Paul Fidalgo at The Morning Heresy, a freethinkers roundup site, has a plaint to utter concerning, well, what the competition is forcing him to do:
Bob Smietana at Religion News Service reports that Christian finance guru and COVID-denier David Ramsey is being sued—again!—for religious discrimination. The complaint says that Ramsey calls people who want to avoid getting or spreading COVID a “wuss” and anyone who disagrees with him on this point is a “moron.” In a novel twist, the plaintiff, Brad Amos, is suing on the basis of his own religious beliefs, with faith in science being a core tenet of said beliefs. I don’t claim to know how sincere Amos is about his belief being “religious,” but either way, it’s sad that in order to defend our right to stay alive and abide by facts, more and more it seems we have to act like those are religious convictions.
Here’s the thing: regardless of Fidalgo’s theatrical concerns, it’s not wrong to think of science as simply another approach to living. While a lot of different things can be said about religion, and for that matter very systems of philosophy, right at their foundation is their function as a way to understand, and react to, reality. Reality is a collection of events, some causally connected, some not, with many imperceptibilities (false negatives) and illusions (false positives) generated by our limited perceptual apparatus. How we interpret this collection is defined by our major belief system, which can be a member of the religious category, or scientific rationalism, or quite the number of less easily categorizable systems.
Nor is simultaneous use of several such systems excluded.

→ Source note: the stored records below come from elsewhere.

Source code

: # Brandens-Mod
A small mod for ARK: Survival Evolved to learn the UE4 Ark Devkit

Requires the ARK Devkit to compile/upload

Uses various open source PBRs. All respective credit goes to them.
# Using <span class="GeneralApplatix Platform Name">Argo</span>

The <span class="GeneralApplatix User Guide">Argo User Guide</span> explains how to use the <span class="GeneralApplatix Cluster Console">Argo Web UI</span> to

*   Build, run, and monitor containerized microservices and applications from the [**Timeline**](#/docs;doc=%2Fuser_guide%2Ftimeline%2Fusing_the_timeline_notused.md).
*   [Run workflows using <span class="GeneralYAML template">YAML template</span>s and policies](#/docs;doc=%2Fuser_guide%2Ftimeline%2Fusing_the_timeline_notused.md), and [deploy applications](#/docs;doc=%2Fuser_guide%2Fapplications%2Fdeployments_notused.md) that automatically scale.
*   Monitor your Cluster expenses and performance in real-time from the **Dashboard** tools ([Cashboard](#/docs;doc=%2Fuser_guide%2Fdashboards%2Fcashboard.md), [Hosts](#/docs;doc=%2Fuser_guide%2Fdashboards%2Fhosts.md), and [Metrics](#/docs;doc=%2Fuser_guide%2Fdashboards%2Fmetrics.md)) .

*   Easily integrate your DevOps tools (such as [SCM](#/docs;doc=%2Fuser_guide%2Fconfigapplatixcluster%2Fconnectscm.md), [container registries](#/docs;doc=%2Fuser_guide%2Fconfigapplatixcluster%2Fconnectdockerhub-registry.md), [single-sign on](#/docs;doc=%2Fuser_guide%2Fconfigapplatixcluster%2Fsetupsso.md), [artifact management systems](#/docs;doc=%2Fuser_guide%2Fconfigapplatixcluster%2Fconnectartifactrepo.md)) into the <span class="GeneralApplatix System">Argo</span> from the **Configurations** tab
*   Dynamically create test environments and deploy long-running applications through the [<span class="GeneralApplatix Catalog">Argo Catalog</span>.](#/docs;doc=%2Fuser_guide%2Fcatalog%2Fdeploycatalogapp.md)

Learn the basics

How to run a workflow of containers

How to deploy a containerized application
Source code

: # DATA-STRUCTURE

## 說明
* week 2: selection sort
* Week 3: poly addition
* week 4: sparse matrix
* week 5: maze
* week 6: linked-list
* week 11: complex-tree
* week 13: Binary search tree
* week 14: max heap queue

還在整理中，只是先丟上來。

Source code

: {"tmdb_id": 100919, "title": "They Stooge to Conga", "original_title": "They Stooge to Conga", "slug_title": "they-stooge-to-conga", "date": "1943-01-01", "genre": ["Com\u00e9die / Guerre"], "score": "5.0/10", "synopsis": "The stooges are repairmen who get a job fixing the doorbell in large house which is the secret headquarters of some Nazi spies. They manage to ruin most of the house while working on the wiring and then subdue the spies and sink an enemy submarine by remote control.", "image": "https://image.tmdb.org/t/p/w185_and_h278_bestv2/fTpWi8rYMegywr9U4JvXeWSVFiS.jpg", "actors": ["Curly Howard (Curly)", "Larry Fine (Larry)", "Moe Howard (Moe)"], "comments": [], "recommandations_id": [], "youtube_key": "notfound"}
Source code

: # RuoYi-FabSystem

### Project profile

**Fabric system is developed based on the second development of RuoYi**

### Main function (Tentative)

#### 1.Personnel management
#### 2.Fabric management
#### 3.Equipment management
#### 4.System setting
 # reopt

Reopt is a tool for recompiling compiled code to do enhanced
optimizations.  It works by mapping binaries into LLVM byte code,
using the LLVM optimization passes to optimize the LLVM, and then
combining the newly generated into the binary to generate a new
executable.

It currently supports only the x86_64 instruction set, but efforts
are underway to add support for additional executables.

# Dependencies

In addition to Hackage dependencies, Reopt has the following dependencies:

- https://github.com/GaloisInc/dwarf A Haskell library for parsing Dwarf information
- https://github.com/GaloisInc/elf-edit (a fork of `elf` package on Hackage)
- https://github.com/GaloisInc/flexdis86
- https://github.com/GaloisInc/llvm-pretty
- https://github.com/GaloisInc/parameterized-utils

Scientific rationalists believe the direct study of what we hope is reality, and rigorous exclusion of claims that are unsupported by objective evidence, or violate the derived rules of reality, leads to an approach to life that results in continued survival and prosperity.
The religious, in following their theologies, hope for the same, in the main, if a point may be stretched in allowing the pleasing of supernatural creatures will also result in survival and prosperity.
In the end, like any system of logic, the foundations are always unprovable assumptions. That’s just how sufficiently powerful logical systems work. The fact that medicine and technology, building blocks of survival and prosperity, are primarily the result of scientific rationalism, does suggest that scientific rationalism has a better grip on how to reach the common goal.
But it’s important to recognize that all of these systems for comprehending reality are in the same category. Calling them belief systems or reality-comprehension systems is more accurate than religious views, as the latter refers to a sub-category, but in the end we can only hope that the evidence so observed supports our predilection in belief systems.
Fidalgo may need to get out the face paint.